Still there,but soon nps will have it torn down.. My understanding is that pilings will be left to remain... Never would have thought it would have come to this...


----------



## roadkillal (Feb 23, 2006)

Very sad


----------



## dialout (Feb 5, 2011)

http://www.nps.gov/caha/parknews/frisco-pier-contract-expires.htm


----------



## EABiker (Aug 16, 2010)

So I guess this means the the pier access point will be closed the next time the Fed's close off all of "their property", as they did this past fall.


----------



## Drumdum (Jan 6, 2003)

EABiker said:


> So I guess this means the the pier access point will be closed the next time the Fed's close off all of "their property", as they did this past fall.


 Bank on it...  Shame someone didn't have incentive enough to get the ole gal up and running again....


----------



## Alexy (Nov 1, 2010)

Drumdum said:


> Bank on it...  Shame someone didn't have incentive enough to get the ole gal up and running again....


Not much left


----------



## Drumdum (Jan 6, 2003)

Alexy said:


> Not much left


 I realize that,but someone should have taken the chance anyway.. Plenty of high $ folks out there that could use it as a write off.. That is all the first owners did back in the 70's and 80's when I fished it.. They actually made money on it for years,then sold it.. It was the only pier n of Ocracoke that ACTUALLY caught some big fish still.. Dern shame...


----------



## flathead (Dec 18, 2003)

Perfect location for fishing, worst location for bad weather.
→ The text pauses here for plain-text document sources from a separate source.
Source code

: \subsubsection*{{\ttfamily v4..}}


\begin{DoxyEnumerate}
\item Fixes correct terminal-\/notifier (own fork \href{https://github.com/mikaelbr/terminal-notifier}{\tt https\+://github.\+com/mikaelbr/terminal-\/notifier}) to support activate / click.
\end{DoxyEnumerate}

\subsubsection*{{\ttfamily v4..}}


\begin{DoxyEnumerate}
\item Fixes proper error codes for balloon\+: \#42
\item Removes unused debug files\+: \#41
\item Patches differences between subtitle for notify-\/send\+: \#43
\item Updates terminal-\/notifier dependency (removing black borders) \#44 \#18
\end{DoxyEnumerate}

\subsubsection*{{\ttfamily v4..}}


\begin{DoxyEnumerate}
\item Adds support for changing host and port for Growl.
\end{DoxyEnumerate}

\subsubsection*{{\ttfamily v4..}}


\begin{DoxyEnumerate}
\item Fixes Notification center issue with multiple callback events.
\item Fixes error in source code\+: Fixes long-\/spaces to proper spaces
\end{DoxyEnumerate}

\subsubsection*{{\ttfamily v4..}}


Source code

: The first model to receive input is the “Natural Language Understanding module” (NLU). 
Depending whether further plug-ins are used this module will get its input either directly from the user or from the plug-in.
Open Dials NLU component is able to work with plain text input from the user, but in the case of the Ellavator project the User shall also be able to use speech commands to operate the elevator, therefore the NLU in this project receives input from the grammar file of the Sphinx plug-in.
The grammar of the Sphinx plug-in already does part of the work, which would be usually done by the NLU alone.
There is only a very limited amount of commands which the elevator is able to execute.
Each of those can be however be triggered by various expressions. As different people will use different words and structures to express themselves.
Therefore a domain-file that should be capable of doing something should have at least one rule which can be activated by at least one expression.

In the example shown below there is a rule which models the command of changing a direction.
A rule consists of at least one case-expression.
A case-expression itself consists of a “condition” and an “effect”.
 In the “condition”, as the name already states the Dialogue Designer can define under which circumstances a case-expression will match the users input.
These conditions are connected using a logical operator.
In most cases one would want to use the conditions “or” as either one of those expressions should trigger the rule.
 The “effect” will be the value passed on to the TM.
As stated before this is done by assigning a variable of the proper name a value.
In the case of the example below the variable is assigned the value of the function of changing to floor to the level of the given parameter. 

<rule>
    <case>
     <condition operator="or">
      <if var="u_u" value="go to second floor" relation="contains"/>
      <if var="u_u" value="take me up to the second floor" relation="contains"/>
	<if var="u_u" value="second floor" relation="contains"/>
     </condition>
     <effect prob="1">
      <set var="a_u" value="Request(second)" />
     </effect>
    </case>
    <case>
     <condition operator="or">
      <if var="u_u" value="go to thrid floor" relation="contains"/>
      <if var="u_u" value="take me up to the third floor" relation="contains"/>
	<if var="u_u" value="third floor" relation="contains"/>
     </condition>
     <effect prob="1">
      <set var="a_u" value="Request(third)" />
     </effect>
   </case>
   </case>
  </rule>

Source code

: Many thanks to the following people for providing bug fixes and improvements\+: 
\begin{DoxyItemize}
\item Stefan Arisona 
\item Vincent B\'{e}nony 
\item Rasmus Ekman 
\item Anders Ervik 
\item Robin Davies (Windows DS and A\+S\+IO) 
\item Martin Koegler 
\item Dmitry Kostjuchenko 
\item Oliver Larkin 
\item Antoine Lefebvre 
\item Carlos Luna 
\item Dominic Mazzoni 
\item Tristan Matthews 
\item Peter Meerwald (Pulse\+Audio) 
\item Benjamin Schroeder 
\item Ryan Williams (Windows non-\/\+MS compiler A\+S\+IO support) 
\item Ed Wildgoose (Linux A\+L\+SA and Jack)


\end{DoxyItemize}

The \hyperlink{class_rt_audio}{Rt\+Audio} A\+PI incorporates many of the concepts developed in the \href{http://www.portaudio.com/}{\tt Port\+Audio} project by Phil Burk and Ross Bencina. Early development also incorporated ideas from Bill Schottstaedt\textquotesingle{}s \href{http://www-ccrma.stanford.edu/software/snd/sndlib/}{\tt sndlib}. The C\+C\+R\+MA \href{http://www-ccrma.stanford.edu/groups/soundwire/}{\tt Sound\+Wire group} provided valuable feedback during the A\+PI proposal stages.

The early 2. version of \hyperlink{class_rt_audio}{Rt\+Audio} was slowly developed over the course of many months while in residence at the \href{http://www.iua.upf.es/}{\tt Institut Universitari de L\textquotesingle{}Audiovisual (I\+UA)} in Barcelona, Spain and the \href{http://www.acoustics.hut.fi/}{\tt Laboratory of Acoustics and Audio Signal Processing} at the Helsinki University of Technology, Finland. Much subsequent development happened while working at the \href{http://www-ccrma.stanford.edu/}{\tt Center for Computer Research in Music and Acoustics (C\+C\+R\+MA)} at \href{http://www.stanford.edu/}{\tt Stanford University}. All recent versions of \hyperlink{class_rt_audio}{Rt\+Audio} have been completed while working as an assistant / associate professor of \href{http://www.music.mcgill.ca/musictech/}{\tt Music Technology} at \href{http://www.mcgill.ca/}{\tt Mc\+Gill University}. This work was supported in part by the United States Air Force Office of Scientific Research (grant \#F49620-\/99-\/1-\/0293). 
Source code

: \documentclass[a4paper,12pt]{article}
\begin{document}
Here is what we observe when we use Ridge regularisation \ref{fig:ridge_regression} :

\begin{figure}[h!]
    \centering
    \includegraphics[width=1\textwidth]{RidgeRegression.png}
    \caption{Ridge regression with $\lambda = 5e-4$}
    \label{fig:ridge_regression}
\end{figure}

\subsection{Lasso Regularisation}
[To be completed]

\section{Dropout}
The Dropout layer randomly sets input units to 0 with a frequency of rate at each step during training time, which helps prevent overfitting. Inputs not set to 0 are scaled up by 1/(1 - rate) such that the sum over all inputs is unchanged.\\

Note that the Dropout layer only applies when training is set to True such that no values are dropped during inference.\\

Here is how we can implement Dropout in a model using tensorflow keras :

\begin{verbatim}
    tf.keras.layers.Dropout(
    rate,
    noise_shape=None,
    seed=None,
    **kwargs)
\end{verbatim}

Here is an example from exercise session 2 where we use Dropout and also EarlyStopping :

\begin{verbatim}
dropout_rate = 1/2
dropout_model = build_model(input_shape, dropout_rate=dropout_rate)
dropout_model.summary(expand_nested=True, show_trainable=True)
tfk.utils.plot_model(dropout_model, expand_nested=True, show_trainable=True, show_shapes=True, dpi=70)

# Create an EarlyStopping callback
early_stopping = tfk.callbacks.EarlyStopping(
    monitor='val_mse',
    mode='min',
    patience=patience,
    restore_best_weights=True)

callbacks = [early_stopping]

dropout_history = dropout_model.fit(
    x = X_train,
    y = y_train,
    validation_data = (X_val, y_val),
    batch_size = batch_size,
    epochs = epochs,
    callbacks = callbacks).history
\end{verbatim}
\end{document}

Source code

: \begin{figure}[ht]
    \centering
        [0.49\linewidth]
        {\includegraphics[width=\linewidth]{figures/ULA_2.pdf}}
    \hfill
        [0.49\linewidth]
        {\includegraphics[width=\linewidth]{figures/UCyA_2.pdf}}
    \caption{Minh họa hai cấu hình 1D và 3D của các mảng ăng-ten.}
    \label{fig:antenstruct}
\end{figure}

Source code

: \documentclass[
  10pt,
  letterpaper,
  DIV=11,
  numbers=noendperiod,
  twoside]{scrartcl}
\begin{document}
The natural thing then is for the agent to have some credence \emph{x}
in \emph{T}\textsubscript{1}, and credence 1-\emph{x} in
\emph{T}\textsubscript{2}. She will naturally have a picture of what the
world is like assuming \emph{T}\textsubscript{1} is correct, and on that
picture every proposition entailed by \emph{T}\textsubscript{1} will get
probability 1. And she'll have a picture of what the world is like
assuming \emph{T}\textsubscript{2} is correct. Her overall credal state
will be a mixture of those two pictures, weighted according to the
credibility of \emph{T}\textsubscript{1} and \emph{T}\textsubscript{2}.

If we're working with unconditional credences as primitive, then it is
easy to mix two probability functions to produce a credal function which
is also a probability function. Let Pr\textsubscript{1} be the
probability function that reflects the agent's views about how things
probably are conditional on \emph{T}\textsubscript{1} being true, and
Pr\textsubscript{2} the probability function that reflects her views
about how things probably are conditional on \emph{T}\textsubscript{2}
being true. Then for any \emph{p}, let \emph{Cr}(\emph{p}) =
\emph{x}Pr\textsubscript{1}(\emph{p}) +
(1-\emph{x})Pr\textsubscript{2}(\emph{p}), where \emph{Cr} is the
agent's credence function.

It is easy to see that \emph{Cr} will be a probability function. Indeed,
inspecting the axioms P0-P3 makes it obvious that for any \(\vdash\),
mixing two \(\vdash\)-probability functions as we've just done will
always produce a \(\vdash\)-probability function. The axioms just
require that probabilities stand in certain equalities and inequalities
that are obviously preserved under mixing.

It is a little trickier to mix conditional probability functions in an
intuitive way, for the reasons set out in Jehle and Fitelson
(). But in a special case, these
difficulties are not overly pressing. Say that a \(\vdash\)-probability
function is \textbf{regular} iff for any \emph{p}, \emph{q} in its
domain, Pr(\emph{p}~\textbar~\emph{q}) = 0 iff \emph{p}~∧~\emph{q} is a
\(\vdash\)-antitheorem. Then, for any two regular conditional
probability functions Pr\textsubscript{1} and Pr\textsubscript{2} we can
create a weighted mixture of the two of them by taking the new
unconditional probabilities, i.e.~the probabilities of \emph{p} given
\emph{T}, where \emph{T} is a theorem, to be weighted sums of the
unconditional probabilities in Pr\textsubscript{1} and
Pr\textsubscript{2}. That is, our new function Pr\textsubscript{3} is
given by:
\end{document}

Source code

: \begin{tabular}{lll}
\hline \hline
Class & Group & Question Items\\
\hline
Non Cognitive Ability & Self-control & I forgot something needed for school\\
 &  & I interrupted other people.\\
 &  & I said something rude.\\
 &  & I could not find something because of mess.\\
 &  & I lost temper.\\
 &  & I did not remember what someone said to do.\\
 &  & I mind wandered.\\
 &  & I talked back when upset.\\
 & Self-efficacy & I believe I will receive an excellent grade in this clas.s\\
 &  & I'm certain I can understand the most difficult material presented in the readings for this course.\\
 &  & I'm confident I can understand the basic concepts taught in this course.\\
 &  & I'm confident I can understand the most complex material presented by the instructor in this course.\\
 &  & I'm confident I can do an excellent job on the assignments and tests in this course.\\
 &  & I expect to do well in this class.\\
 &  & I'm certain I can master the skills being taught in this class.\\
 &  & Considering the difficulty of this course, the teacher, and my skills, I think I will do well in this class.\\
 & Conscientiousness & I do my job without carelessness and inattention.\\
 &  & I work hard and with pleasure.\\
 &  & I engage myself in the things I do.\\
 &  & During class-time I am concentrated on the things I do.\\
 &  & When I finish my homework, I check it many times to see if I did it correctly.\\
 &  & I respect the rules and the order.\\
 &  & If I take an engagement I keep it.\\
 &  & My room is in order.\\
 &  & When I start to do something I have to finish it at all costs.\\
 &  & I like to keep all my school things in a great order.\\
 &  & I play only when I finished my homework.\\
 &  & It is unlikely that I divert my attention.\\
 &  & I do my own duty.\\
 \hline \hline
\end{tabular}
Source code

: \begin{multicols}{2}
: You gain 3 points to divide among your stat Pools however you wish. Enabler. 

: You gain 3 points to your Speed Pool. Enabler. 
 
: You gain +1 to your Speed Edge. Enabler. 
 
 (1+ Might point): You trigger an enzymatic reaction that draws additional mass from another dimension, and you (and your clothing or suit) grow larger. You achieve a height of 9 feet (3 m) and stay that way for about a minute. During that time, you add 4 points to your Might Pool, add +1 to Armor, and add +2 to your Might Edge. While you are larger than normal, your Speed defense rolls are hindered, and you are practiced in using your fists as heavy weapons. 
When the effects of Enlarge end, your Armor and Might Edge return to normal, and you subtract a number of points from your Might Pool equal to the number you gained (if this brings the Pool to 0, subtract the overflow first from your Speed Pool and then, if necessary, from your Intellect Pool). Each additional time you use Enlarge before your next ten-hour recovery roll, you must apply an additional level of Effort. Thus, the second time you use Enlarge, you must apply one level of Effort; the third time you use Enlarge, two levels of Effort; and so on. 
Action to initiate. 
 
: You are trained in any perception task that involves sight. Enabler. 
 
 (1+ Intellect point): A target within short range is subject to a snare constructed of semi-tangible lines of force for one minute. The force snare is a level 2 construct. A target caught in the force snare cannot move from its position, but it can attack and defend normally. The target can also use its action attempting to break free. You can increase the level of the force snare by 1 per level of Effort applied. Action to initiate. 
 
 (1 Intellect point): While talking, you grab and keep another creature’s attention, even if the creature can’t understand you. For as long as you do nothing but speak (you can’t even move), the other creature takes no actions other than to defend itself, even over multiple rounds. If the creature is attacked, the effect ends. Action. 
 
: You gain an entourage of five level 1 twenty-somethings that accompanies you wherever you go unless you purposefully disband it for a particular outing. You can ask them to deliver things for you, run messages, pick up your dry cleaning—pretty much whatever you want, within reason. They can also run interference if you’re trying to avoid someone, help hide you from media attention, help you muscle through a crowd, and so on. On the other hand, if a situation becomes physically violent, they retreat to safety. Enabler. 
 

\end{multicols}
Is there any way there will be public parking close enough to walk to it ? It would still be a great place to catch reds, specks, and flounder on light tackle.


----------



## Drumdum (Jan 6, 2003)

flathead said:


> Perfect location for fishing, worst location for bad weather. Is there any way there will be public parking close enough to walk to it ? It would still be a great place to catch reds, specks, and flounder on light tackle.


 Frank,not sure but believe that is why they are going to leave pilings,could be wrong though,cause it could be that it is too expensive to remove them.. Parking lot was nps to start with,but nps has also purchased the road that leads to the main road to get to parking lot.. So you should be good to go. UNLESS they catch a lot of fish there,then nps could find some endangered bird there to shut the party down I'm sure....


----------



## js1172 (Jun 5, 2012)

I read not long ago that the guy who owns it is still trying to get funding to rebuild it, DD, anything to it?
Js


----------



## dialout (Feb 5, 2011)

Everything I've seen Said NPS ended their contract with him in September...and have since even bought the access road....which I'm sure will just be another place for them to shut Down every Time they get a bird in their shorts.


----------



## doubleb (May 19, 2009)

very SAD..spent alot of summer eve. on it used to stay at the old durant station btw its gone too...


----------